Stored items

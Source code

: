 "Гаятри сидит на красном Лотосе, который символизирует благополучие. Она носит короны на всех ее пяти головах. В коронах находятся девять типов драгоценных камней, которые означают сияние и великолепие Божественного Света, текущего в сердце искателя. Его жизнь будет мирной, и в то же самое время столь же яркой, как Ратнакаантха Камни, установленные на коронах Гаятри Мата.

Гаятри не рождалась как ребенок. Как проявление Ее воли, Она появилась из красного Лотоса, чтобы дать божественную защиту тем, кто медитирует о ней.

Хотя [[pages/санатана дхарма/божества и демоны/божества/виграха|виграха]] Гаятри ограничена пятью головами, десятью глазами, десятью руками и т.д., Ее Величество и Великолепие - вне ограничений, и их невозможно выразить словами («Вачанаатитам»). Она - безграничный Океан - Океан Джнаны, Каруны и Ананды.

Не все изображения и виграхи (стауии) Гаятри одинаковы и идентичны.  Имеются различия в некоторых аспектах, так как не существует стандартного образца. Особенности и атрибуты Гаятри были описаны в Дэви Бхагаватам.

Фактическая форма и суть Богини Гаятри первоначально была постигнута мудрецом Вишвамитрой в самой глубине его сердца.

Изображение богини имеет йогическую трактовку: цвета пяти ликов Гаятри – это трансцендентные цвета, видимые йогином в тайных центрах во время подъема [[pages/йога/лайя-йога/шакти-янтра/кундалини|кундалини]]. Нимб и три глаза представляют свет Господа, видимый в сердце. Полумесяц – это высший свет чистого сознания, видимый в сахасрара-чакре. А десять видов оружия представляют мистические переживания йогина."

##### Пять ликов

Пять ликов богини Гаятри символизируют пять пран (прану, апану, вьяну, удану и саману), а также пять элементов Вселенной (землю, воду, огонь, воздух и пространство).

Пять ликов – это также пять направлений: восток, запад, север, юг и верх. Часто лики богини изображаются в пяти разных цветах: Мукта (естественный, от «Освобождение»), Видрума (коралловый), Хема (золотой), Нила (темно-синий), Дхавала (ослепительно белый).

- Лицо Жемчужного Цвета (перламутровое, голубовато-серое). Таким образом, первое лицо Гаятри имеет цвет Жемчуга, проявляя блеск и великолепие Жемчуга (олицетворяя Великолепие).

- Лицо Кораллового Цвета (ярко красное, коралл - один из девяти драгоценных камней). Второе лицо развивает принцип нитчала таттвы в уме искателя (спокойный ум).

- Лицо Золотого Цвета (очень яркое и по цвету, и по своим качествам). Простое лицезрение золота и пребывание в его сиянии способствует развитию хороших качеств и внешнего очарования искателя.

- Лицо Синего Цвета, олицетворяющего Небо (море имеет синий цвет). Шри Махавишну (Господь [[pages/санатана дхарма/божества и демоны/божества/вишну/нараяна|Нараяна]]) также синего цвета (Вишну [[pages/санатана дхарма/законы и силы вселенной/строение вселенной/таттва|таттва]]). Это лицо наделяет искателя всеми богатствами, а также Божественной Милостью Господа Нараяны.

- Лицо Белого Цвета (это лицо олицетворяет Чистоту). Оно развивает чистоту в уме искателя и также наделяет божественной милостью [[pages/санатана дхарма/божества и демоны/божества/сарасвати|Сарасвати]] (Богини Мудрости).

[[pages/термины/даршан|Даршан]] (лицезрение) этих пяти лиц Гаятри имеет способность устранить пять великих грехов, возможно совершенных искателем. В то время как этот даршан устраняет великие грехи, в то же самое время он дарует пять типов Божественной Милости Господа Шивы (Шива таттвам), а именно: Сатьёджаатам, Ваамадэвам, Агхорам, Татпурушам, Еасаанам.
* * *
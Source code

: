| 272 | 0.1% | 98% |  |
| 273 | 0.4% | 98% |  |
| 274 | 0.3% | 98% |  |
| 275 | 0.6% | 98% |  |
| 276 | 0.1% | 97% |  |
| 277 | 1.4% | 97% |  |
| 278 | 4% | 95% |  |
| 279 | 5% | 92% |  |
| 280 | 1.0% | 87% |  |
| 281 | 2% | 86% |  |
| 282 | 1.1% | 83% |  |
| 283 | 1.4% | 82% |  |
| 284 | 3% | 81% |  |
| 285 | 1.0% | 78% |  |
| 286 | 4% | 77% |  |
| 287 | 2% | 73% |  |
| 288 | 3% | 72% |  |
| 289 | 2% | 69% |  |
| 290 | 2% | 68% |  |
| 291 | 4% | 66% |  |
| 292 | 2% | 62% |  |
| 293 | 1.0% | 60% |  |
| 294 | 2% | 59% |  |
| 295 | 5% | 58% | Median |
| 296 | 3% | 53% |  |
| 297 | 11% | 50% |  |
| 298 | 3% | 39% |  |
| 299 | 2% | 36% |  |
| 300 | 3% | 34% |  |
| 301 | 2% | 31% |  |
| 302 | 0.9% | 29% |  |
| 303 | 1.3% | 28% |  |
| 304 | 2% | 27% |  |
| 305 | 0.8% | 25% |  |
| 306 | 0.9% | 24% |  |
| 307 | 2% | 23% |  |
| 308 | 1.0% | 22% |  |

TASK STATEMENT: Return, from the data, each line that has the word "синий" in it.

COMPLETED EXERCISE:
Пять ликов – это также пять направлений: восток, запад, север, юг и верх. Часто лики богини изображаются в пяти разных цветах: Мукта (естественный, от «Освобождение»), Видрума (коралловый), Хема (золотой), Нила (темно-синий), Дхавала (ослепительно белый).
- Лицо Синего Цвета, олицетворяющего Небо (море имеет синий цвет). Шри Махавишну (Господь [[pages/санатана дхарма/божества и демоны/божества/вишну/нараяна|Нараяна]]) также синего цвета (Вишну [[pages/санатана дхарма/законы и силы вселенной/строение вселенной/таттва|таттва]]). Это лицо наделяет искателя всеми богатствами, а также Божественной Милостью Господа Нараяны.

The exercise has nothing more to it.